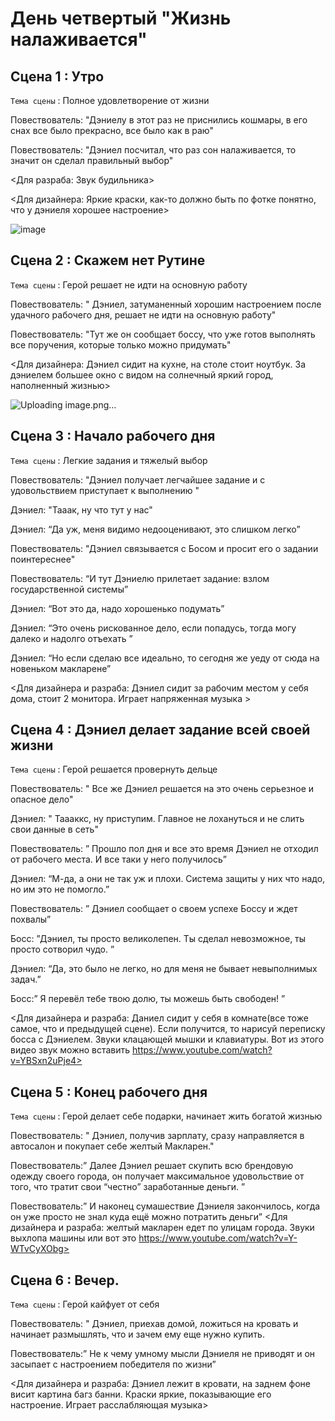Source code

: # День четвертый "Жизнь налаживается"

## Сцена 1 : Утро
`Тема сцены` : Полное удовлетворение от жизни

Повествователь: "Дэниелу в этот раз не приснились кошмары, в его снах все было прекрасно, все было как в раю"

Повествователь: "Дэниел посчитал, что раз сон налаживается, то значит он сделал правильный выбор"

<Для разраба: Звук будильника>

<Для дизайнера: Яркие краски, как-то должно быть по фотке понятно, что у дэниеля хорошее настроение>

![image](https://github.com/Yarik7Fedorov/NovellaUrfu/assets/150283668/6d6dc873-2843-4d5d-b3d5-a296c74da8e7)


## Сцена 2 :   Скажем нет Рутине

`Тема сцены` : Герой решает не идти на основную работу

Повествователь: " Дэниел, затуманенный хорошим настроением после удачного рабочего дня, решает не идти на основную работу"

Повествователь: "Тут же он сообщает боссу, что уже готов выполнять все поручения, которые только можно придумать"

<Для дизайнера: Дэниел сидит на кухне, на столе стоит ноутбук. За дэниелем большее окно с видом на солнечный яркий город, наполненный жизнью>

![Uploading image.png…]()

## Сцена 3 : Начало рабочего дня

`Тема сцены` : Легкие задания и тяжелый выбор

Повествователь: "Дэниел получает легчайшее задание и с удовольствием приступает к выполнению "

Дэниел: "Тааак, ну что тут у нас"

Дэниел: “Да уж, меня видимо недооценивают, это слишком легко”

Повествователь: "Дэниел связывается с Босом и просит его о задании поинтереснее"

Повествователь: “И тут Дэниелю прилетает задание: взлом государственной системы”

Дэниел: “Вот это да, надо хорошенько подумать”

Дэниел: “Это очень рискованное дело, если попадусь, тогда могу далеко и надолго отъехать ”

Дэниел: “Но если сделаю все идеально, то сегодня же уеду от сюда на новеньком макларене”

<Для дизайнера и разраба: Дэниел сидит за рабочим местом у себя дома, стоит 2 монитора. Играет напряженная музыка >

## Сцена 4 : Дэниел делает задание всей своей жизни

`Тема сцены` : Герой решается провернуть дельце

Повествователь: " Все же Дэниел решается на это очень серьезное и опасное дело"

Дэниел: " Таааккс, ну приступим. Главное не лохануться и не слить свои данные в сеть"

Повествователь: ” Прошло пол дня и все это время Дэниел не отходил от рабочего места. И все таки у него получилось”

Дэниел: “М-да, а они не так уж и плохи. Система защиты у них что надо, но им это не помогло.”

Повествователь: ” Дэниел сообщает о своем успехе Боссу и ждет похвалы”

Босс: ”Дэниел, ты просто великолепен. Ты сделал невозможное, ты просто сотворил чудо. ”

Дэниел: “Да, это было не легко, но для меня не бывает невыполнимых задач.”

Босс:” Я перевёл тебе твою долю, ты можешь быть свободен! ”

<Для дизайнера и разраба: Даниел сидит у себя в комнате(все тоже самое, что и предыдущей сцене). Если получится, то нарисуй переписку босса с Дэниелем. Звуки клацающей мышки и клавиатуры. Вот из этого видео звук можно вставить https://www.youtube.com/watch?v=YBSxn2uPje4>

## Сцена 5 : Конец рабочего дня

`Тема сцены` : Герой делает себе подарки, начинает жить богатой жизнью

Повествователь: " Дэниел, получив зарплату, сразу направляется в автосалон и покупает себе желтый Макларен."

Повествователь:” Далее Дэниел решает скупить всю брендовую одежду своего города, он получает максимальное удовольствие от того, что тратит свои “честно” заработанные деньги. ”

Повествователь:” И наконец сумашествие Дэниеля закончилось, когда он уже просто не знал куда ещё можно потратить деньги”
<Для дизайнера и разраба: желтый макларен едет по улицам города. Звуки выхлопа машины или вот это https://www.youtube.com/watch?v=Y-WTvCyXObg>

## Сцена 6 : Вечер. 

`Тема сцены` : Герой кайфует от себя

Повествователь: " Дэниел, приехав домой, ложиться на кровать и начинает размышлять, что и зачем ему еще нужно купить.

Повествователь:” Не к чему умному мысли Дэниеля не приводят и он засыпает с настроением победителя по жизни”

<Для дизайнера и разраба: Дэниел лежит в кровати, на заднем фоне висит картина багз банни. Краски яркие, показывающие его настроение. Играет расслабляющая музыка>

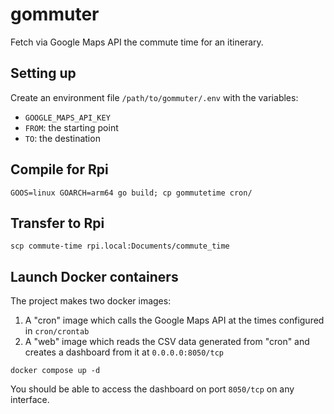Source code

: # gommuter

Fetch via Google Maps API the commute time for an itinerary.

## Setting up

Create an environment file `/path/to/gommuter/.env` with the variables:

- `GOOGLE_MAPS_API_KEY`
- `FROM`: the starting point
- `TO`: the destination

## Compile for Rpi

`GOOS=linux GOARCH=arm64 go build; cp gommutetime cron/`

## Transfer to Rpi

`scp commute-time rpi.local:Documents/commute_time`

## Launch Docker containers

The project makes two docker images: 

1. A "cron" image which calls the Google Maps API at the times configured in `cron/crontab`
2. A "web" image which reads the CSV data generated from "cron" and creates a dashboard from it at `0.0.0.0:8050/tcp`

`docker compose up -d`

You should be able to access the dashboard on port `8050/tcp` on any interface.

▸ REQUIREMENT
Given the records above, return exactly the lines starting at the line containing "Герой решает не идти на основную работу" and ending at the line containing "<Для дизайнера: Дэниел", including both.

▸ WRITTEN SOLUTION
`Тема сцены` : Герой решает не идти на основную работу

Повествователь: " Дэниел, затуманенный хорошим настроением после удачного рабочего дня, решает не идти на основную работу"

Повествователь: "Тут же он сообщает боссу, что уже готов выполнять все поручения, которые только можно придумать"

<Для дизайнера: Дэниел сидит на кухне, на столе стоит ноутбук. За дэниелем большее окно с видом на солнечный яркий город, наполненный жизнью>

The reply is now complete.